Required action:
Identify every line in the records below that contains the word "deployment", and reproduce each one.

○ ○ ○ ○ ○

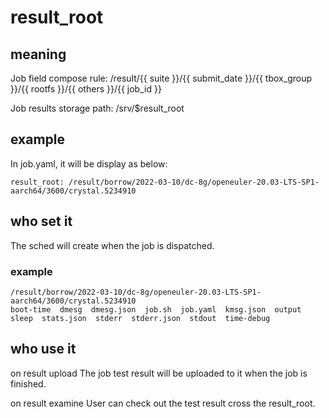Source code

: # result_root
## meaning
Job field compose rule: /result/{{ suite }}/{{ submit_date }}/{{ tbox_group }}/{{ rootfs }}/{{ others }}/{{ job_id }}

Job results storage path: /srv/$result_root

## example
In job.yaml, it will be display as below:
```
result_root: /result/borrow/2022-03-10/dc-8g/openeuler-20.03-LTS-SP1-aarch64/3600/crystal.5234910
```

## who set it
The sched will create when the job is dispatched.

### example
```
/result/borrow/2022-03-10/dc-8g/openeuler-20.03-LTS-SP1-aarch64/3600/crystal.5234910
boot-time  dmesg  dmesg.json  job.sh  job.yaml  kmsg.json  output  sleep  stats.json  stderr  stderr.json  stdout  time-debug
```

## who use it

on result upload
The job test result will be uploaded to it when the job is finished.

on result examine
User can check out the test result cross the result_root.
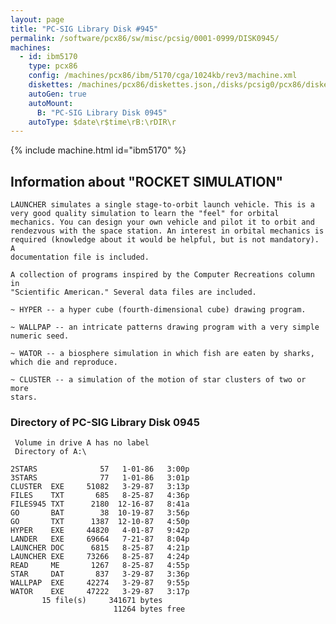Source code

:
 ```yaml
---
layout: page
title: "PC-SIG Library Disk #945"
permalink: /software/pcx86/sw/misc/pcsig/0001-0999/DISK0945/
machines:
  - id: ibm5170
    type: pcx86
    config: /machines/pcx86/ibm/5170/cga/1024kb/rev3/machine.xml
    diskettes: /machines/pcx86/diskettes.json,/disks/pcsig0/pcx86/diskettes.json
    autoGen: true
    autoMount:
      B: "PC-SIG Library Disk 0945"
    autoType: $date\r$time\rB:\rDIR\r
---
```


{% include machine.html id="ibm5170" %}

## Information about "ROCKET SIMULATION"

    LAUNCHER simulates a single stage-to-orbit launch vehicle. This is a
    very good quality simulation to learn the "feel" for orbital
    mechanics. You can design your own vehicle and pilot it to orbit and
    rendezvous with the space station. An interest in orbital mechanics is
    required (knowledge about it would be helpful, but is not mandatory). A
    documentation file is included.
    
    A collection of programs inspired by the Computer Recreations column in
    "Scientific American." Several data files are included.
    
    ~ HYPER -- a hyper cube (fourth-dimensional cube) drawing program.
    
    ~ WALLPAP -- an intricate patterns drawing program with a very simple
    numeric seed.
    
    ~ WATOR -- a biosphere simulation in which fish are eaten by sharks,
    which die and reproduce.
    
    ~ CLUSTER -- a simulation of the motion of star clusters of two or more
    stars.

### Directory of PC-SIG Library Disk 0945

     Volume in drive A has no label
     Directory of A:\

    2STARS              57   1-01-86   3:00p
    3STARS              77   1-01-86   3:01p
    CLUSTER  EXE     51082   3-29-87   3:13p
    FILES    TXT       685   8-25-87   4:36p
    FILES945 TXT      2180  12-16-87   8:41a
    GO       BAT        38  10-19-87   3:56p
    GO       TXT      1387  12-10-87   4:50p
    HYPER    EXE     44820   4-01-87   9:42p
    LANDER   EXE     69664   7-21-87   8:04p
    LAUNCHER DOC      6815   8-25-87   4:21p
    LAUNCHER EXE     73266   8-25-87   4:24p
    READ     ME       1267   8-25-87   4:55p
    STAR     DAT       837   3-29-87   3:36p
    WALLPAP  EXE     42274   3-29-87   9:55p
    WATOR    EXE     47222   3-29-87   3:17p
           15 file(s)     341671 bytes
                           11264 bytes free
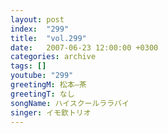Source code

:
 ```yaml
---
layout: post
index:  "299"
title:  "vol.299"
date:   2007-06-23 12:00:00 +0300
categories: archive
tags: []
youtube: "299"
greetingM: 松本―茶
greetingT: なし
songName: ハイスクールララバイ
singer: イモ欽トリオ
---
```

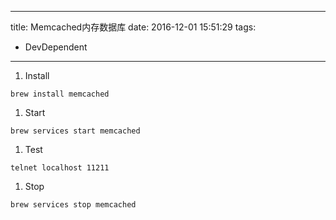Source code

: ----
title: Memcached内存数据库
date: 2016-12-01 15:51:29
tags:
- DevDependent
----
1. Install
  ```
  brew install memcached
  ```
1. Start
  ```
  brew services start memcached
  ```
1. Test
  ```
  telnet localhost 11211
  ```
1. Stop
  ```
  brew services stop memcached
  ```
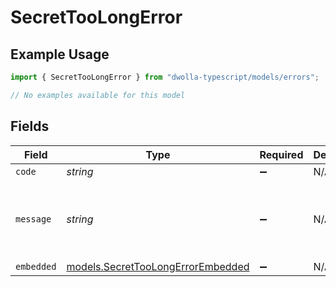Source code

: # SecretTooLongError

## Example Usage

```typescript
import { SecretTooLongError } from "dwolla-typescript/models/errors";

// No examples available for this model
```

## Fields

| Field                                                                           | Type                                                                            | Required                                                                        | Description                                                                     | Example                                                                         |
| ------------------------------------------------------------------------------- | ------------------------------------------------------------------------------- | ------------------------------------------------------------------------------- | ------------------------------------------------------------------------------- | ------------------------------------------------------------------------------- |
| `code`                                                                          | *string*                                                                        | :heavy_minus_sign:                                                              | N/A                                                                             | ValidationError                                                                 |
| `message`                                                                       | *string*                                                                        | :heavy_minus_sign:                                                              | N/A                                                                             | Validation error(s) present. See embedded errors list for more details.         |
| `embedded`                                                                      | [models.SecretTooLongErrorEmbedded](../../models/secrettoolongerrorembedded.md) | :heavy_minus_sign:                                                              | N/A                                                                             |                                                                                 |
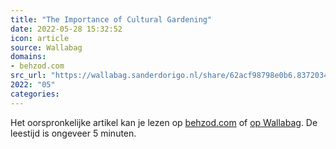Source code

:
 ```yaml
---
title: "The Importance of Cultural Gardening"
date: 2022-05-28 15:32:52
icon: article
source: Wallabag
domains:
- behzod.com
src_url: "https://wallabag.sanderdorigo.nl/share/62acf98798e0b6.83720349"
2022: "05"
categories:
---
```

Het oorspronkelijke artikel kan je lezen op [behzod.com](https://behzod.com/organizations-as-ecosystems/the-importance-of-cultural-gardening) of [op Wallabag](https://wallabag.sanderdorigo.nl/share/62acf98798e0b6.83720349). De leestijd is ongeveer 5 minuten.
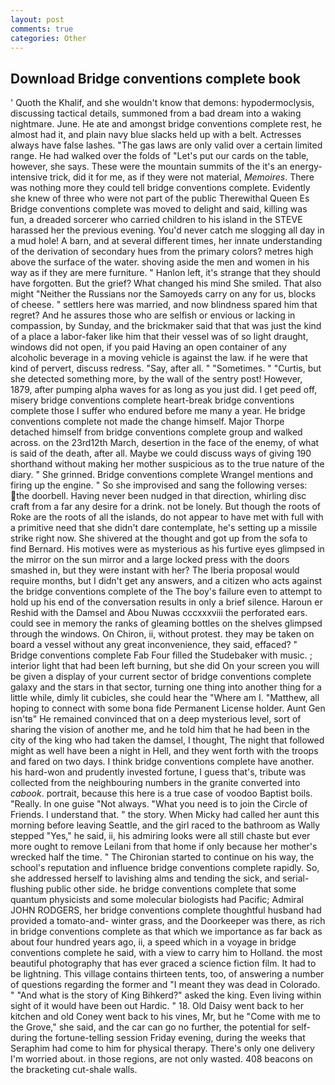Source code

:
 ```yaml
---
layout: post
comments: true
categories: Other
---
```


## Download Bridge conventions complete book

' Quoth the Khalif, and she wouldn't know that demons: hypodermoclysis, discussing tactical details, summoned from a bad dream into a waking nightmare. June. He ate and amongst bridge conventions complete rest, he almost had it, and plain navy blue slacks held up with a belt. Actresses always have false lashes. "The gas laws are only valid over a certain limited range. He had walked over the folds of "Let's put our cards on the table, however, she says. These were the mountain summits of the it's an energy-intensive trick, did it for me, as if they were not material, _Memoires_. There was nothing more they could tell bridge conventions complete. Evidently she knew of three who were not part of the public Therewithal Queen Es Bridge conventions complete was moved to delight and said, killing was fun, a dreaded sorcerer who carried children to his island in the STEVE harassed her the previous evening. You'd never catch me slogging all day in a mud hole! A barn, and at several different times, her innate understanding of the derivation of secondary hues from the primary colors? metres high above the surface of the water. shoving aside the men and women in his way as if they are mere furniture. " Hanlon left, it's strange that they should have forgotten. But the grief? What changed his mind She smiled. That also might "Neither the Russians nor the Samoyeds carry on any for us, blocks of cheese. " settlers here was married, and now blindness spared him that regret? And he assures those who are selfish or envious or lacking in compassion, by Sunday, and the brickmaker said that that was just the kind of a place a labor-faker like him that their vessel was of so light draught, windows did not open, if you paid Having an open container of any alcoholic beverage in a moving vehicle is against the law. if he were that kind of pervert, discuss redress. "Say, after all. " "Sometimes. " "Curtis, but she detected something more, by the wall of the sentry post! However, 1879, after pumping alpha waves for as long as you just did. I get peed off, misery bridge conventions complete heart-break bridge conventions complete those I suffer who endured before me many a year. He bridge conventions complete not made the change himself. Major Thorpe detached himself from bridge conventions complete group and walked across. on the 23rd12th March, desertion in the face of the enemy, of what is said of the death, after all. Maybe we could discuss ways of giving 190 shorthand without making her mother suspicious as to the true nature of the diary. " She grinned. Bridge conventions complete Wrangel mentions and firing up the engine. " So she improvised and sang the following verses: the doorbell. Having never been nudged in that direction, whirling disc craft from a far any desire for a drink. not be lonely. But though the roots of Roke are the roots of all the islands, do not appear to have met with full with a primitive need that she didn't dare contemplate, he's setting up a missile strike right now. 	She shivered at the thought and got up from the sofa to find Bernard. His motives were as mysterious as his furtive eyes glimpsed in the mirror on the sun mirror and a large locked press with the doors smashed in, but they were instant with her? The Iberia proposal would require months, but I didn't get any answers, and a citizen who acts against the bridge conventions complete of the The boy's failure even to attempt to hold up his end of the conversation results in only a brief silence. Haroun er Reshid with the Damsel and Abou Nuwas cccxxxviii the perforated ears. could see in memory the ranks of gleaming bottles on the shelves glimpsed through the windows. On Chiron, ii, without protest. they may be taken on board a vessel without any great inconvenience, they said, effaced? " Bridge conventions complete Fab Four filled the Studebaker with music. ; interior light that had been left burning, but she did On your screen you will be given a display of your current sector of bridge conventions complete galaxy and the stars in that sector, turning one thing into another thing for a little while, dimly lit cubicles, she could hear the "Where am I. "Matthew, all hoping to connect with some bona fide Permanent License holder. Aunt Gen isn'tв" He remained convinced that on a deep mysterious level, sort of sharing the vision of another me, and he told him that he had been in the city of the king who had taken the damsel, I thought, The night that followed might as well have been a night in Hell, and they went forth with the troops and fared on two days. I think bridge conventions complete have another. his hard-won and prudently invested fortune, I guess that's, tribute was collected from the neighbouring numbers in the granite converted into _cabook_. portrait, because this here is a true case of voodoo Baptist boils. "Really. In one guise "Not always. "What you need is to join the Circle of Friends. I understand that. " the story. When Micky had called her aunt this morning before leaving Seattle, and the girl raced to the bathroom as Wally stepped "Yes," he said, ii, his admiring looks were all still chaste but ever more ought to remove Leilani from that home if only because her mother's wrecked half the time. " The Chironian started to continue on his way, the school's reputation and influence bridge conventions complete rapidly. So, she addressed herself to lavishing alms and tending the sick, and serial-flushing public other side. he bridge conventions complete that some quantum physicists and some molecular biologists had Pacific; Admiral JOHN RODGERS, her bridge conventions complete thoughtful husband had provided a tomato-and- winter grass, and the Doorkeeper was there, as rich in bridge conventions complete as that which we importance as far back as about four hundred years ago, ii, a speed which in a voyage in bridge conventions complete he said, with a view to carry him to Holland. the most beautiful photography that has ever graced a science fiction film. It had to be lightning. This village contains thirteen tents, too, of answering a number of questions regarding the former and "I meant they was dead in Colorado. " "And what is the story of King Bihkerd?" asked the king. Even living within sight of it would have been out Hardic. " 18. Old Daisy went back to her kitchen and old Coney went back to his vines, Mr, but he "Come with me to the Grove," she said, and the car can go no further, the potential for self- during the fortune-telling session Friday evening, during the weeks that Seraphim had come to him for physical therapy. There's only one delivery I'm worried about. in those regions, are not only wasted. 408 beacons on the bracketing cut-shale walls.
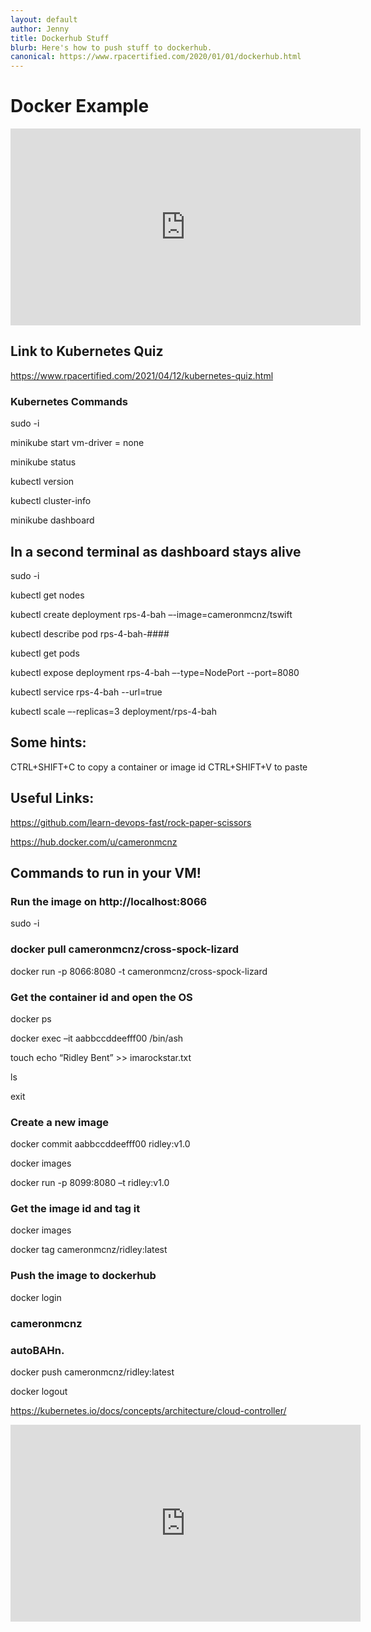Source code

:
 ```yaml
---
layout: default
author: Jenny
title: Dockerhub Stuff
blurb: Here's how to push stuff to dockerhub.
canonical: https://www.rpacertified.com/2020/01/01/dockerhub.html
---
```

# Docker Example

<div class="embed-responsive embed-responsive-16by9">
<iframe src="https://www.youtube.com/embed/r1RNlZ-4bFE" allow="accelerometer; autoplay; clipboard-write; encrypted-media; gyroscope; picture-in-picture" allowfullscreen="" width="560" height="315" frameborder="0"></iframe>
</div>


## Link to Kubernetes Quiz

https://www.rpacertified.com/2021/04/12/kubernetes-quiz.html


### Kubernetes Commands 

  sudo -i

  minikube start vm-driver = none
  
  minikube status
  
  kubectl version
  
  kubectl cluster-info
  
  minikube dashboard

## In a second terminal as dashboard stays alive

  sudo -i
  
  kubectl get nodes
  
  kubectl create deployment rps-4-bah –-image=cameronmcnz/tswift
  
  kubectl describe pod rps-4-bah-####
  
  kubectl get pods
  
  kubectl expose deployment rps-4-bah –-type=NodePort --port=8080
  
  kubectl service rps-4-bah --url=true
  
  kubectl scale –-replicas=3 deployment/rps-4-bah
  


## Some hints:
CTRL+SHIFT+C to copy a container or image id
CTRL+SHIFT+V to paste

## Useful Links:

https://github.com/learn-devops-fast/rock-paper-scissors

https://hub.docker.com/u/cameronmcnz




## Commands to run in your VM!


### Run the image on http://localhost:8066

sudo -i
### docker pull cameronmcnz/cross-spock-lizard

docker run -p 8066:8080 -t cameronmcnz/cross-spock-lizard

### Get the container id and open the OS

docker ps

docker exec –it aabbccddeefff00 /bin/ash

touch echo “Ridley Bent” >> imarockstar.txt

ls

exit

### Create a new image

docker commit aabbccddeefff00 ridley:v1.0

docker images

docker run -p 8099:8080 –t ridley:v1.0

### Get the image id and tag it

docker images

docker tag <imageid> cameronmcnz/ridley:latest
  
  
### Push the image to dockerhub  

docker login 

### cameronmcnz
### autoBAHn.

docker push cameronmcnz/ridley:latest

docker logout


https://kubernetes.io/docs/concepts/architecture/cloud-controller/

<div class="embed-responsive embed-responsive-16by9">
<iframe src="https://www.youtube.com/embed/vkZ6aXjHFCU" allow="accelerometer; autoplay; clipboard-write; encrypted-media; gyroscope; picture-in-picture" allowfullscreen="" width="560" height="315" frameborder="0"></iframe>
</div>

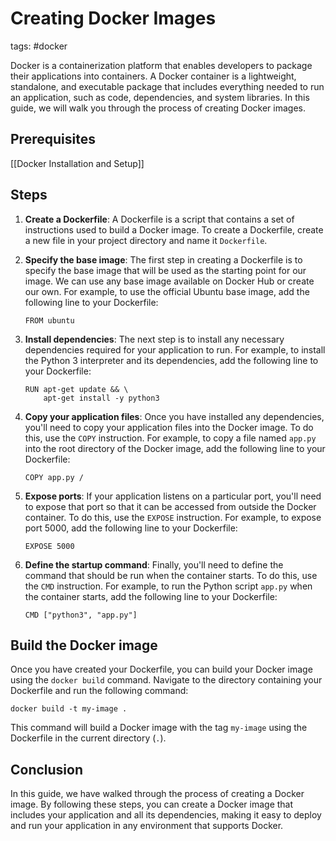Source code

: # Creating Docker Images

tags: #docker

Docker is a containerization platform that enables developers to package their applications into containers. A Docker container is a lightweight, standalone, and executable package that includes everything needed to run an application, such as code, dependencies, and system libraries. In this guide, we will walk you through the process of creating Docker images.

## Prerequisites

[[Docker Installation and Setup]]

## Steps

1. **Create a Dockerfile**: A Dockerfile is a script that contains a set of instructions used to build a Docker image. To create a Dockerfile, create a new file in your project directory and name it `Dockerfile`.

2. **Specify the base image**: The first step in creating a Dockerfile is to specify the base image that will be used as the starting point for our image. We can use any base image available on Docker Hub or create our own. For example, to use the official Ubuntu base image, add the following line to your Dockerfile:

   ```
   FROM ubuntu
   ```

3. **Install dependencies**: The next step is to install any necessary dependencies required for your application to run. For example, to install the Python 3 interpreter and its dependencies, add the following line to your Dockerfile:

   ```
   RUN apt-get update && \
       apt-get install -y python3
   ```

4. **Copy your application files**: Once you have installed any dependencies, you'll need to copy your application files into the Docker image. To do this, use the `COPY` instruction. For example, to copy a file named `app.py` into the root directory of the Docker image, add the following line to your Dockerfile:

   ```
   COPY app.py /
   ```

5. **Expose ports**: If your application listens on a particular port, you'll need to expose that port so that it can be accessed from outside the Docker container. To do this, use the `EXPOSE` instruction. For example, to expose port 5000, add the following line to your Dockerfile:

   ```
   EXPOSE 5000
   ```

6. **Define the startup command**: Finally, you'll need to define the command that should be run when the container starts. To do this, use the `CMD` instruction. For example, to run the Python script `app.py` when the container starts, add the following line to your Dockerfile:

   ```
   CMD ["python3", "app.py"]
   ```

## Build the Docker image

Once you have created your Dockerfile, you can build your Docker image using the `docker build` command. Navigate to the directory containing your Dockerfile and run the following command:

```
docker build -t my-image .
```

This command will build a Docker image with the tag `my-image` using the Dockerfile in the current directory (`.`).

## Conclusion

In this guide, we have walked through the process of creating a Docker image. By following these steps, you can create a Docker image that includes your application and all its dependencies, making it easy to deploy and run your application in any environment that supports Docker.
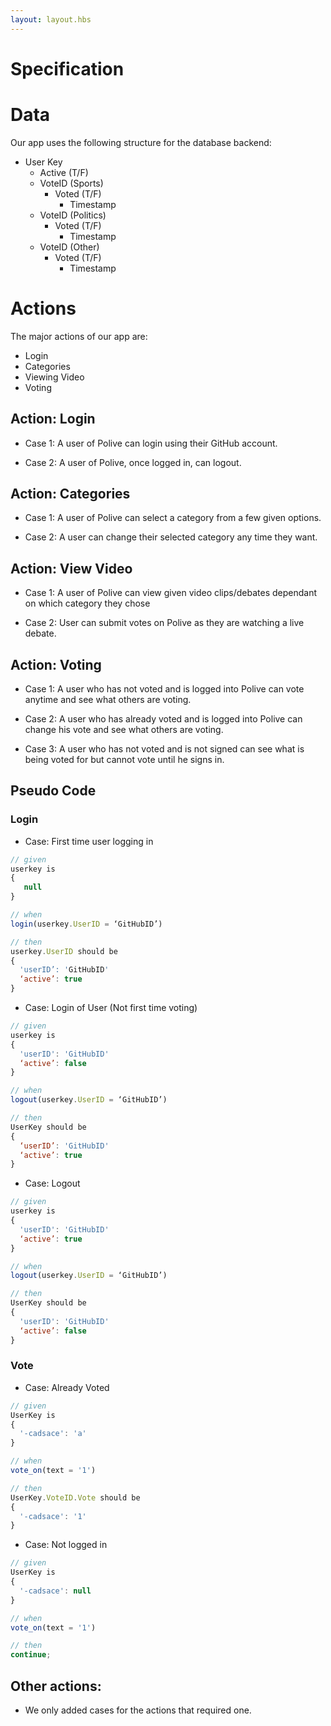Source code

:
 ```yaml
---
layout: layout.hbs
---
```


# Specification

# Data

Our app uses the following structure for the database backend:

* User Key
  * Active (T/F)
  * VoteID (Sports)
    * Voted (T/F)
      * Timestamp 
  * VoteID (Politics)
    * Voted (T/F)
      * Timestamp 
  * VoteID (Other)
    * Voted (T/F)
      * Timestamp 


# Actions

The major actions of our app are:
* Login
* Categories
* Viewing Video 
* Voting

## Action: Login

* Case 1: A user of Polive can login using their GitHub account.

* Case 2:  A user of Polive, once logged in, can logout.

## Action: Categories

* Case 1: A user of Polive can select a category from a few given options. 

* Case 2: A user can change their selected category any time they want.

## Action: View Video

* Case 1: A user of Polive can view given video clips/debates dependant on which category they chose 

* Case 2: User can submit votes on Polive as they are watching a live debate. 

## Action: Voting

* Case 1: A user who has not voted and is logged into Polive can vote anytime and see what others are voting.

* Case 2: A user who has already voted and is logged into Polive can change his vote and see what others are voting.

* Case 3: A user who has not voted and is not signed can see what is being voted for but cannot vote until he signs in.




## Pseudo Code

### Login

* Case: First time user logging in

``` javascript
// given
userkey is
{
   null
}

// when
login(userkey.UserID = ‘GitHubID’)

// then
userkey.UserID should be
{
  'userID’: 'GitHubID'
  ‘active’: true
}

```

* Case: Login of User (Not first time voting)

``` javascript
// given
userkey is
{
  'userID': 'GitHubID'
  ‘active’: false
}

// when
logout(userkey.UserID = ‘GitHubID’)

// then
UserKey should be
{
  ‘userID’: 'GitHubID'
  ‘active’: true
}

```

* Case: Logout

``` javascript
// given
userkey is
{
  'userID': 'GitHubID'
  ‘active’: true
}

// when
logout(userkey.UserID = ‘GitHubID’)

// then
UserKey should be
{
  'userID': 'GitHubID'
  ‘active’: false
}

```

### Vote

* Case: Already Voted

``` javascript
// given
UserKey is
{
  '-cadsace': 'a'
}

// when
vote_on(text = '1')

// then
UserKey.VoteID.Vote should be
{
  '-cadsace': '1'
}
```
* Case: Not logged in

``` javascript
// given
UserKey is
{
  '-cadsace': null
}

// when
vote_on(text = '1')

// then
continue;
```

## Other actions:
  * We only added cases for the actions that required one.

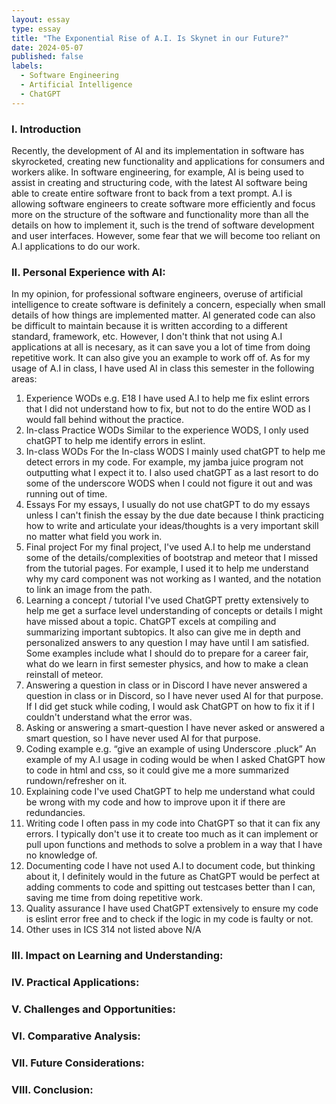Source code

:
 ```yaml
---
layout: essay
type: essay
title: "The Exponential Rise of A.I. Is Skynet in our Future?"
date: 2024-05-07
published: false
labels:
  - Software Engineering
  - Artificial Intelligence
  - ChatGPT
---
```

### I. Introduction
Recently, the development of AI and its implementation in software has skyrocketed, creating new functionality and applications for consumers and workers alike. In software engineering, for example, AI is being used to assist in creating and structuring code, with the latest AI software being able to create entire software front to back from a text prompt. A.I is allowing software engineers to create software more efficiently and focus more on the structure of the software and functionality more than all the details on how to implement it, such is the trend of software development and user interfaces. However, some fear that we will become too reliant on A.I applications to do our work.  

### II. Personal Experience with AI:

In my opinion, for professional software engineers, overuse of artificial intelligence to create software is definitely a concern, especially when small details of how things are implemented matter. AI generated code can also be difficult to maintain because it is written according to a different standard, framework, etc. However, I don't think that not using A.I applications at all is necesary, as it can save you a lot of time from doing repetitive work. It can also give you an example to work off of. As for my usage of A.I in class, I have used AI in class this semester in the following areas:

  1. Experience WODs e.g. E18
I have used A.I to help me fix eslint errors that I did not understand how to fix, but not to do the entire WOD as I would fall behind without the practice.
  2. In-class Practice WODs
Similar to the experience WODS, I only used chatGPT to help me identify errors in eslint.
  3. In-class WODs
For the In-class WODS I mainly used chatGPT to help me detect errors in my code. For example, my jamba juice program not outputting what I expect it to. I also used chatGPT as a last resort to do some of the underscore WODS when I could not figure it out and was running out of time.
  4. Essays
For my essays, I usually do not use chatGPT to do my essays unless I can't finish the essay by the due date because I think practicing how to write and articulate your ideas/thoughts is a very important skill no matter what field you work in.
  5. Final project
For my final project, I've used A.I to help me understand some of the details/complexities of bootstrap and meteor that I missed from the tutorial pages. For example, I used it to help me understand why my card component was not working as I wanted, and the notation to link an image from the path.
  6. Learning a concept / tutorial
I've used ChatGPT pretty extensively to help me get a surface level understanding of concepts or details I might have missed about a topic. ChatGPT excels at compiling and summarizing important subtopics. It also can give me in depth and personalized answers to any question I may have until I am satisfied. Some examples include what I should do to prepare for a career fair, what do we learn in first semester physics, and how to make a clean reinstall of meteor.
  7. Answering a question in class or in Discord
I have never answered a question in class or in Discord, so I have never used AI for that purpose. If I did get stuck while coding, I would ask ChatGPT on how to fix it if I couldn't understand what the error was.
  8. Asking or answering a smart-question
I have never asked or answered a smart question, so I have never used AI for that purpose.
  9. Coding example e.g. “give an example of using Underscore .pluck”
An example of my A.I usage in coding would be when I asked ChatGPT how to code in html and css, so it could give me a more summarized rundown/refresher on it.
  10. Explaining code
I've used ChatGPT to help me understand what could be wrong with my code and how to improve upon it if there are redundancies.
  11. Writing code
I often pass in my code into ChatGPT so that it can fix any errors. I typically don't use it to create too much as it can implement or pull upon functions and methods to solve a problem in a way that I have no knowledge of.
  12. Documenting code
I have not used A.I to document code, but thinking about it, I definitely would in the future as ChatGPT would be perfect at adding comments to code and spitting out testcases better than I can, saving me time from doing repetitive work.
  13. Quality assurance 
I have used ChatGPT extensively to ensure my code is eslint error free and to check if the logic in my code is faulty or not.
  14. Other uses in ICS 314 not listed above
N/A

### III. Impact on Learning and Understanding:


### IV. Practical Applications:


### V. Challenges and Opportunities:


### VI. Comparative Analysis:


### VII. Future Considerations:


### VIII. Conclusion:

○ ○ ○ ○ ○

Response below:
  kubectl create deployment rps-4-bah –-image=cameronmcnz/tswift
  kubectl expose deployment rps-4-bah –-type=NodePort --port=8080
  kubectl scale –-replicas=3 deployment/rps-4-bah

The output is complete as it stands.